STORED DATA:
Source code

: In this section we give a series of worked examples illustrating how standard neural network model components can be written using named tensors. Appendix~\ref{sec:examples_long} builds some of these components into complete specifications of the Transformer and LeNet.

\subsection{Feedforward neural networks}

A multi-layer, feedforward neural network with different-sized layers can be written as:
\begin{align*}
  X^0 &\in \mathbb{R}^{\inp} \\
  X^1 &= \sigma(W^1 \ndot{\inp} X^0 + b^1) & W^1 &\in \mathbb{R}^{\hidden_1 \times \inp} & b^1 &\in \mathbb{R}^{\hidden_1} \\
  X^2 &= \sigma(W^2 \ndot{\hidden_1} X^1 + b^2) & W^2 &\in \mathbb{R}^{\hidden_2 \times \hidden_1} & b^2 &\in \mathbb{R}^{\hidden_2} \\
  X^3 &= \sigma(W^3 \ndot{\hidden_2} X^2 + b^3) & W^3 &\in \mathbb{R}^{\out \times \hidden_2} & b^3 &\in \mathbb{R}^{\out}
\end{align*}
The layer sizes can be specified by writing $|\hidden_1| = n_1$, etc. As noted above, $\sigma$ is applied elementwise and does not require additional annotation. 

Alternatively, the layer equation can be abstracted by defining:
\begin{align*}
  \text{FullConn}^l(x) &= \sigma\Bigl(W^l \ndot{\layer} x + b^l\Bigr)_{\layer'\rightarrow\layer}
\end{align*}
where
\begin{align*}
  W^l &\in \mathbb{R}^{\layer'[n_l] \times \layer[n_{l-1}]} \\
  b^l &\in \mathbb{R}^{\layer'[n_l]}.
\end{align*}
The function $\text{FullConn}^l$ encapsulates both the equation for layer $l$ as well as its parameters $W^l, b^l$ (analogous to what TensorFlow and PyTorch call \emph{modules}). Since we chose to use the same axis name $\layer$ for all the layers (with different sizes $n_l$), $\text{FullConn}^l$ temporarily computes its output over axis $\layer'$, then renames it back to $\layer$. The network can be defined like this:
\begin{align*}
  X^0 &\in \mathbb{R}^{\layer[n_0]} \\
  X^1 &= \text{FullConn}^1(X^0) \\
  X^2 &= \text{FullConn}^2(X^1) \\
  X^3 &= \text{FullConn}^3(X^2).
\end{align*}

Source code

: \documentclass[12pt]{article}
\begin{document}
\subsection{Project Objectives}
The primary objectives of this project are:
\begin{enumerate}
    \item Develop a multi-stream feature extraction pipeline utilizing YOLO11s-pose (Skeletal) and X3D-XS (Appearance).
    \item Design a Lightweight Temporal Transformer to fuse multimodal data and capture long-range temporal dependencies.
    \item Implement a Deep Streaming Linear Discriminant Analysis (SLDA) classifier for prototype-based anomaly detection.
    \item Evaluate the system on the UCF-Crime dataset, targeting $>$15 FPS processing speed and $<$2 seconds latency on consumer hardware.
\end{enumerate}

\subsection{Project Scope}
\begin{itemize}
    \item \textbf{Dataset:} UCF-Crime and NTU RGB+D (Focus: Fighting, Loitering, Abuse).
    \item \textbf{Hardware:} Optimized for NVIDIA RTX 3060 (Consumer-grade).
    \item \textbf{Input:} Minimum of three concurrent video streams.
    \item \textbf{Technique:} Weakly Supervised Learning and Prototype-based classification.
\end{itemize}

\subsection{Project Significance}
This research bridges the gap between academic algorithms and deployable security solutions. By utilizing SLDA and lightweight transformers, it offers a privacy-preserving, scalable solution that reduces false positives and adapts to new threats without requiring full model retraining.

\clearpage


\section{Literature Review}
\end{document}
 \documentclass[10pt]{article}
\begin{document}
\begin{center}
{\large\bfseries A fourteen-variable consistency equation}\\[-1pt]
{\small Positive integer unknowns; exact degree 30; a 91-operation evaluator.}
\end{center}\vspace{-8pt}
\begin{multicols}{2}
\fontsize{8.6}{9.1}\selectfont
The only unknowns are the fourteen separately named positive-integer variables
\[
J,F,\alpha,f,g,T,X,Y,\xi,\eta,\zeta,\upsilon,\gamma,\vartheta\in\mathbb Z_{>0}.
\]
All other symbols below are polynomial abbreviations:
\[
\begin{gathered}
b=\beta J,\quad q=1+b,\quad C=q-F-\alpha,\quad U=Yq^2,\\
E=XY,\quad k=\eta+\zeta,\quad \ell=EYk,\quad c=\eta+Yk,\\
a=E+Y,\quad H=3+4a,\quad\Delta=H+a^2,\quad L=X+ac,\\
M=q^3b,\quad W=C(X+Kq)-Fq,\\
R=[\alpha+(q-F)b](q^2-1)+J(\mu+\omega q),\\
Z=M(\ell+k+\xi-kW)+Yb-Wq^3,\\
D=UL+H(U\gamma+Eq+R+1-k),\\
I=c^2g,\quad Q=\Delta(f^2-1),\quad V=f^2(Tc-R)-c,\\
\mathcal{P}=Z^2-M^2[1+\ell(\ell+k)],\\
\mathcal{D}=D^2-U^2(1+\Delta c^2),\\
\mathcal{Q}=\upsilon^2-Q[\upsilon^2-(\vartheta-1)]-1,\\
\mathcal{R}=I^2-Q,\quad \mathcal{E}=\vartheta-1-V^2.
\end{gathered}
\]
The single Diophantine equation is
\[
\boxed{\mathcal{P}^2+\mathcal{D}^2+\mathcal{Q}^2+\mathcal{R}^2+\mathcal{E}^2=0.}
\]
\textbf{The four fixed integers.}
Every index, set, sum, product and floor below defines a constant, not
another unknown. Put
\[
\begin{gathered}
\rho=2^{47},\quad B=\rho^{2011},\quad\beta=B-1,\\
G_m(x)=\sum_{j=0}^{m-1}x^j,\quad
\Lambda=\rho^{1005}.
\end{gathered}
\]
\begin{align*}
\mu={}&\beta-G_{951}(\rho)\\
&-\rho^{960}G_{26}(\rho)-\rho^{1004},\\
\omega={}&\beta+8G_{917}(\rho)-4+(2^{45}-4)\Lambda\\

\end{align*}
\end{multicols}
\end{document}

YOUR ASSIGNMENT:
Each line in the listing that contains "fourteen" should be returned.

RESPONSE AREA:
{\large\bfseries A fourteen-variable consistency equation}\\[-1pt]
The only unknowns are the fourteen separately named positive-integer variables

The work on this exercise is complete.